Assignment: Track down each line below containing the string "Priorité" and copy it.

Saved entries
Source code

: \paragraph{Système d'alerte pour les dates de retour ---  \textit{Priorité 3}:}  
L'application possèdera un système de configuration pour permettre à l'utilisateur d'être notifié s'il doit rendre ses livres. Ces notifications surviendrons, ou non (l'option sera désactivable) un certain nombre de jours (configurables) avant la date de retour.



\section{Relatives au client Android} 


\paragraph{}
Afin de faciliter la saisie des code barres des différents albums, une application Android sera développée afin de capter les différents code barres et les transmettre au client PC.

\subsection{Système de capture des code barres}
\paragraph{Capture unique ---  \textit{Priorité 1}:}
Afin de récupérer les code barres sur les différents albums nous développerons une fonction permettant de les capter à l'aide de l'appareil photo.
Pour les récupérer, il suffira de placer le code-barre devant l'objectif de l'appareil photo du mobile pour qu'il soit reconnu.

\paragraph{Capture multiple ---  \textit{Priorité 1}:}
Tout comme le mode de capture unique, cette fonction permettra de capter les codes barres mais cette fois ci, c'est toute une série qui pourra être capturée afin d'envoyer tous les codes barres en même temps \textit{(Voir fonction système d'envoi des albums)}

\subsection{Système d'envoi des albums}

---

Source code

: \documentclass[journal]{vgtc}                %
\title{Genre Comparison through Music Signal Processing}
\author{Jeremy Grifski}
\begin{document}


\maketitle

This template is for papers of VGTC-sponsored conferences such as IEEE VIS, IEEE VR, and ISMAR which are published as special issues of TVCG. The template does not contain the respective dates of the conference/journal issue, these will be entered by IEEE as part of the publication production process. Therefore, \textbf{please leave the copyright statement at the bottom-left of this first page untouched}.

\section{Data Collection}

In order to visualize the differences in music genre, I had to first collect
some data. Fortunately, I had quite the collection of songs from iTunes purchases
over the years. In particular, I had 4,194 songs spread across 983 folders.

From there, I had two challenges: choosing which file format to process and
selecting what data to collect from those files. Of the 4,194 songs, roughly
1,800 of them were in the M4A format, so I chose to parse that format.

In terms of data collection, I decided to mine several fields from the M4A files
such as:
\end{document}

==

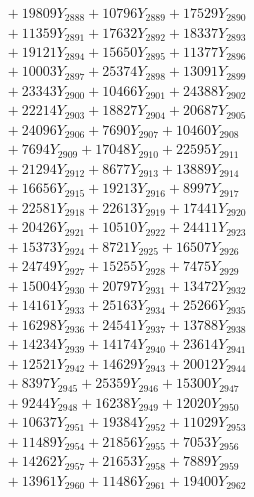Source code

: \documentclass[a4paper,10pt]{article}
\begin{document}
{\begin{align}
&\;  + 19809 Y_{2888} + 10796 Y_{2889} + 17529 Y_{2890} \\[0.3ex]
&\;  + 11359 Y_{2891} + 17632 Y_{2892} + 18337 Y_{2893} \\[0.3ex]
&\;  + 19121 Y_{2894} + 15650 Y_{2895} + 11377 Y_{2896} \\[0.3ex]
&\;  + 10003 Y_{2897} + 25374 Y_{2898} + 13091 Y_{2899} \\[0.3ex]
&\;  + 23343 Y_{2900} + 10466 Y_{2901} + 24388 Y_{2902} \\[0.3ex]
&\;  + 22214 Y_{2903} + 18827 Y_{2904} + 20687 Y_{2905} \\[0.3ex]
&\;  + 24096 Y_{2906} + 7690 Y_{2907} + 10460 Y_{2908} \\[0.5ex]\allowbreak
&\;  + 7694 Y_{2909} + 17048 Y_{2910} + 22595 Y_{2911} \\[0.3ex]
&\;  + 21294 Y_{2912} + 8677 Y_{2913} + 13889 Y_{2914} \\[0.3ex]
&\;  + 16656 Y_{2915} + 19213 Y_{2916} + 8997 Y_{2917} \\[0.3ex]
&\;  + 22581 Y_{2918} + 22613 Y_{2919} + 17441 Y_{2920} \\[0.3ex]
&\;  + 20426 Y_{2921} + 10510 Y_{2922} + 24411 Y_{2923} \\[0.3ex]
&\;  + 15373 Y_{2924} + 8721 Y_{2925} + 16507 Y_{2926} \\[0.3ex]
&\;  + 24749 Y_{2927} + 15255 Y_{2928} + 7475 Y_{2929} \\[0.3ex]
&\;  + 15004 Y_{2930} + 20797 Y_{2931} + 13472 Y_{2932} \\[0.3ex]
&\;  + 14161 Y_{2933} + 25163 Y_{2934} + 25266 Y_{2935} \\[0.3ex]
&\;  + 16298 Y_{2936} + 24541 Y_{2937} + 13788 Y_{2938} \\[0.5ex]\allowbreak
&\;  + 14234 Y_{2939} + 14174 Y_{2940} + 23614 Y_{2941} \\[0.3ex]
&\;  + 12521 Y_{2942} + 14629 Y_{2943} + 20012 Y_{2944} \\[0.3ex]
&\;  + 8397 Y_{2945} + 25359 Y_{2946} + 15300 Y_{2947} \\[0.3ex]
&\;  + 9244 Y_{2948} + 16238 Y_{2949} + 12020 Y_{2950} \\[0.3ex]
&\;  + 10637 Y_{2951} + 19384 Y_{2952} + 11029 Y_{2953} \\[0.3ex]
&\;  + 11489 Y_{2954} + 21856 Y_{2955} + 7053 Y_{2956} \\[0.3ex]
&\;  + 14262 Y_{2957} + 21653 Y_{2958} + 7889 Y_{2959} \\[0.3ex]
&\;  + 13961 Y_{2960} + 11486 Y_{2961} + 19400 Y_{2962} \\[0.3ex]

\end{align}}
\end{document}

Response to this task:
: \paragraph{Système d'alerte pour les dates de retour ---  \textit{Priorité 3}:}  
\paragraph{Capture unique ---  \textit{Priorité 1}:}
\paragraph{Capture multiple ---  \textit{Priorité 1}:}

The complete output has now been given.